_What to produce_. For each line of the data below, test for "with". Report only the number of lines that pass.

○ ○ ○ ○

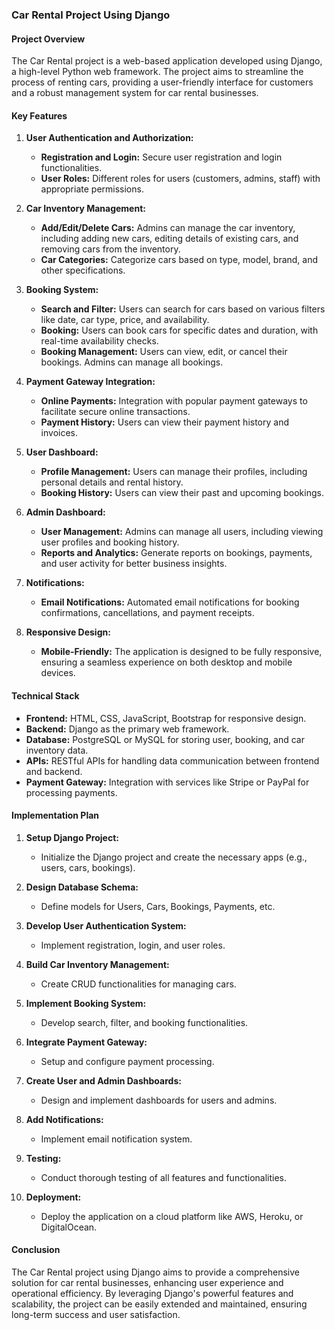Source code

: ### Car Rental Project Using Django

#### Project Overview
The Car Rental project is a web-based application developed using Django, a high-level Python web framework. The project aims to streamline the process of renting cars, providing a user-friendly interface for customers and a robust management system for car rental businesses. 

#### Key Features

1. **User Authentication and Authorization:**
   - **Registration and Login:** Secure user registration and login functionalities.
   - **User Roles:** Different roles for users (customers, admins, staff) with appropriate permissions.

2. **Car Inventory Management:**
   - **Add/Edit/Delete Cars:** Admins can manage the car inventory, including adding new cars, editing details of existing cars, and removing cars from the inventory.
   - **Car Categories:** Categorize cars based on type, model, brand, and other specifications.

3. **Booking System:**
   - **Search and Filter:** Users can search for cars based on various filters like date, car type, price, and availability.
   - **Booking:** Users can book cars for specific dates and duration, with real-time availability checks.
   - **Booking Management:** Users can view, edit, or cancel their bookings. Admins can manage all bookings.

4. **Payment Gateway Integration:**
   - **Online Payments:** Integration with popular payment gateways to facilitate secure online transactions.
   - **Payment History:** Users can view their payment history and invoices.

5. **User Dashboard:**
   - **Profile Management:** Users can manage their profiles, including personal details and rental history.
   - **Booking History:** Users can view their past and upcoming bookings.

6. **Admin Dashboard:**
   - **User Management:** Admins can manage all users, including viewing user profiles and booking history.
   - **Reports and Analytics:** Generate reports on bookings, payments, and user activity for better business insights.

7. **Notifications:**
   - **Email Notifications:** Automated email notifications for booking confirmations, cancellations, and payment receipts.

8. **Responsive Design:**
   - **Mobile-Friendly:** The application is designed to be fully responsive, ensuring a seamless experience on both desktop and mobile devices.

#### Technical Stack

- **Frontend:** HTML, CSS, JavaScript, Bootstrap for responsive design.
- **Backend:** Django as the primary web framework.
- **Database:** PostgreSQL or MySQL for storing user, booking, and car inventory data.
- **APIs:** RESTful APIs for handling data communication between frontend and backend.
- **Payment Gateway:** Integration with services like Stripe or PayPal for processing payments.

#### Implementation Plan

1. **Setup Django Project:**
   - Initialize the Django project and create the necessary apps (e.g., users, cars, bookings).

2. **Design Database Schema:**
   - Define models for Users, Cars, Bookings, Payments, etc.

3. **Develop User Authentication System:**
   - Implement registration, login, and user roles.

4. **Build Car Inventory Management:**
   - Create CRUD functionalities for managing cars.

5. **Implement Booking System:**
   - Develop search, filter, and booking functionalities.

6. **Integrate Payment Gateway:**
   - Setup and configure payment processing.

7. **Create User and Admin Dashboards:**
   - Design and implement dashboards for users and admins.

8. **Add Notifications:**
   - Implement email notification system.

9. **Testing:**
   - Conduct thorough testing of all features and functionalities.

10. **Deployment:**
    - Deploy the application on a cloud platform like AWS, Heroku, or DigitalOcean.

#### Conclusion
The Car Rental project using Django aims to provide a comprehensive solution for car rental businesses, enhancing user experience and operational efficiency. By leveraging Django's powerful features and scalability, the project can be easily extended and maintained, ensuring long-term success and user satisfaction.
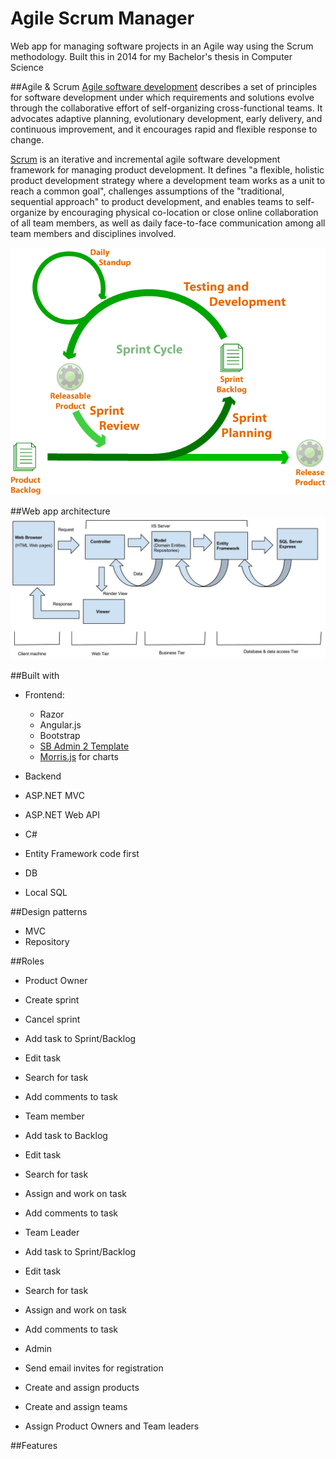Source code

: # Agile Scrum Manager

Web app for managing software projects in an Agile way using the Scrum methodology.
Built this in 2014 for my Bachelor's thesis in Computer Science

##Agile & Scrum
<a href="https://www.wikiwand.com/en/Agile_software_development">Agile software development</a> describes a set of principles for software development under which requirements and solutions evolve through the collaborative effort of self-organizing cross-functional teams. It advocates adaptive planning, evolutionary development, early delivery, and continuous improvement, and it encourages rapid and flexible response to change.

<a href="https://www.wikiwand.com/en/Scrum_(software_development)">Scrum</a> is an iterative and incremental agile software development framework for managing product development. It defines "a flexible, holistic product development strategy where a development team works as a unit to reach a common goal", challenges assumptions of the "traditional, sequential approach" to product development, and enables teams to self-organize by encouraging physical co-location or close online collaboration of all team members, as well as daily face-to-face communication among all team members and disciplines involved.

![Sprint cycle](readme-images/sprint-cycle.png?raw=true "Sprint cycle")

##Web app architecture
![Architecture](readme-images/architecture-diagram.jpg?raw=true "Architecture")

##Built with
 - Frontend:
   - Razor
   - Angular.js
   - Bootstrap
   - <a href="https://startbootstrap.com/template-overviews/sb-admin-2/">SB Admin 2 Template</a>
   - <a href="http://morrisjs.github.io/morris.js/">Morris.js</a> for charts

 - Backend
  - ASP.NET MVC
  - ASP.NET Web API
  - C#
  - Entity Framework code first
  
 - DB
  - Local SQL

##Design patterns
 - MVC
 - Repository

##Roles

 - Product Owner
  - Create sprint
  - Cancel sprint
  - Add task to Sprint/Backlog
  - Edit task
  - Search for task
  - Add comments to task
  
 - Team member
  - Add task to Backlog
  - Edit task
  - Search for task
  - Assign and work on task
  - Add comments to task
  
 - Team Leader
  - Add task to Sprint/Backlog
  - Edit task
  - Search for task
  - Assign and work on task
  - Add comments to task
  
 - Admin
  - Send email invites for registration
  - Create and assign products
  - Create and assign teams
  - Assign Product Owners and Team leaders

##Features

○ ○ ○ ○

_Exercise result_. 5